Sadece bizim toplumumuz ve insanlarımız değil, Türkiye’yi yakından izleyen yabancı çevreler ve insanlar da, ülkenin bağırsaklarını temizlemesi ameliyesi olarak gördükleri Ergenekon sürecini destekledi. Yabancı gazeteler ABD ve AB’deki devlet kurumlarıyla değişik insan hakları örgütlerinin, Türkiye’yi bilen siyasiler ve yorumcuların sürece destek çıkan demeçleriyle doludur.
Belli bir tarihe kadar...
Dönüm noktası, kamuoyunda ‘gazeteci’ kimliğiyle tanınan iki ismin gözaltına alınmasıydı. Birbirleriyle paslaşarak kitap yazma ve bu yolla örgüt üyeliği gibi bir iddia o iki isme yakıştırılmadı. Ardından KCK operasyonlarının ve biri yayıncı diğeri öğretim üyesi iki ismin daha tutuklanmasının getirdiği şaşkınlık yaşandı. Bu iki aşamalı gelişme sonrasında, çoğu Terörle Mücadele Kanunu kapsamına giren suçlar yüzünden cezaevlerinde 100 kadar ‘gazeteci’ olduğu gündeme taşındı.
Hükümet o gün bugündür bu iddianın doğruluktan uzak ve gerçeğin farklı olduğunu anlatmaya çalışıyor...

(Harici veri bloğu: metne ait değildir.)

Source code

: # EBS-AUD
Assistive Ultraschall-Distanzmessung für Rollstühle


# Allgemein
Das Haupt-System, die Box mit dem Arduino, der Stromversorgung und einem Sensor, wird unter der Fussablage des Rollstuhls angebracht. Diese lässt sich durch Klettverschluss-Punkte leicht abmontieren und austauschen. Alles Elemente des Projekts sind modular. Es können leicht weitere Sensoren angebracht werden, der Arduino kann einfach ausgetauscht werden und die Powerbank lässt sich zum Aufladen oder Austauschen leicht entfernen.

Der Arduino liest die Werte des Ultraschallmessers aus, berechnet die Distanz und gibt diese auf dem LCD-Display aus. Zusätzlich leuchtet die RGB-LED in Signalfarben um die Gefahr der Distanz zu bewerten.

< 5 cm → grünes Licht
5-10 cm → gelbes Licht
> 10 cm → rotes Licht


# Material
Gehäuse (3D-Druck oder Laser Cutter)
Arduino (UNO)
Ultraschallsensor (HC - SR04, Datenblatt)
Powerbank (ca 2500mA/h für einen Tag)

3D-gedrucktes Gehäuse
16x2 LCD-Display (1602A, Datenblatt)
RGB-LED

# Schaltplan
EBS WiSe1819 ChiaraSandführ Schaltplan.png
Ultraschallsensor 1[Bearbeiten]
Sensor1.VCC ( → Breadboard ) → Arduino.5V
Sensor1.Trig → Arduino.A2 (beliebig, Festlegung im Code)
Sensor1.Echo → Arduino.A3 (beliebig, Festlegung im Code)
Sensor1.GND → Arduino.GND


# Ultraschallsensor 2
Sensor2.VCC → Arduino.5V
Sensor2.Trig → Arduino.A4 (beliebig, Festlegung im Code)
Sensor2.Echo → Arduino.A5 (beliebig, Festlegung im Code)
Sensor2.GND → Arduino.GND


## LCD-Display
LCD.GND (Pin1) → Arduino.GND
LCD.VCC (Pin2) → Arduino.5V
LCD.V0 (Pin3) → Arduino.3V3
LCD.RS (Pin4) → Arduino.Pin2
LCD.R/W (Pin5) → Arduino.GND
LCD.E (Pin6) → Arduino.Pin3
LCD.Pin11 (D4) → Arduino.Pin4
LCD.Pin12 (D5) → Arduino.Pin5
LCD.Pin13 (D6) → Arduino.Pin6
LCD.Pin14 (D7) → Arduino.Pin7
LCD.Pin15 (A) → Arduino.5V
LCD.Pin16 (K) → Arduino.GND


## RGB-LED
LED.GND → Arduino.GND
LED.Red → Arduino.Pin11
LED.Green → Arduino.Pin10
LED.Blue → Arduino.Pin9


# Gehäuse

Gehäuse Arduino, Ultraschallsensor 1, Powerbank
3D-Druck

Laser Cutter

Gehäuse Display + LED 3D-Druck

Neden ‘özel yetkili’ mahkemeler değil de hükümet bu aydınlatma işini üstlendi? Yetkili olan sorumludur da ve eleştiri varsa göğüslemek yetki sahibine düşer...
Tutuklamalar hükümeti zor durumda bıraktı; sebep bu. Dönüm noktası sonrasında yazılanlarla farklı bir Türkiye tablosu çıktı ortaya; özgürlüklerin olmadığı, muhalif gazeteciler ile aydınların cezaevlerine tıkıldığı bir Türkiye tablosu... Basın özgürlüğü skalasında diktatörlüklerden daha kötü durumda yer almaya başladı Türkiye. Farklı sebeplerle meydana gelen gazeteyle ilişki kesmeler bile, bir vücut çalımıyla, hükümete fatura edildi.
Yetkisi ‘özel’ mi özel mahkemeler bu görüntüye aldırmadılar. Cumhurbaşkanı Abdullah Gül’ün defalarca uyarmasına, hükümetin etkili isimlerinin “Yeter artık” demelerine rağmen... Bağımsız yargı ‘özel yetki’yi söylenenlere kulak asmamak olarak yorumladı.
İki gazetecinin tutukluluk hallerinin sona erdirilmesi bu durumun değişmeye başladığına işaret ediyorsa sevinebiliriz. ‘Adalet’ millet adına yerine getirilen bir görevdir ve mahkemeler yetkilerine uygun bir sorumluluk anlayışıyla saygınlık kazanırlar.
Çağdaş demokrasilerde, devletin terörle ve sisteme müdahale edenlerle başa çıkarken temel hak ve özgürlükleri çiğnemesine iyi gözle bakılmaz. Elinde silâh tutanla kalem tutanı aynı kefeye koymaz demokrasiler...
Bir çiçekle bahar gelmiş olmaz, ama yine de umutlar yeşerir.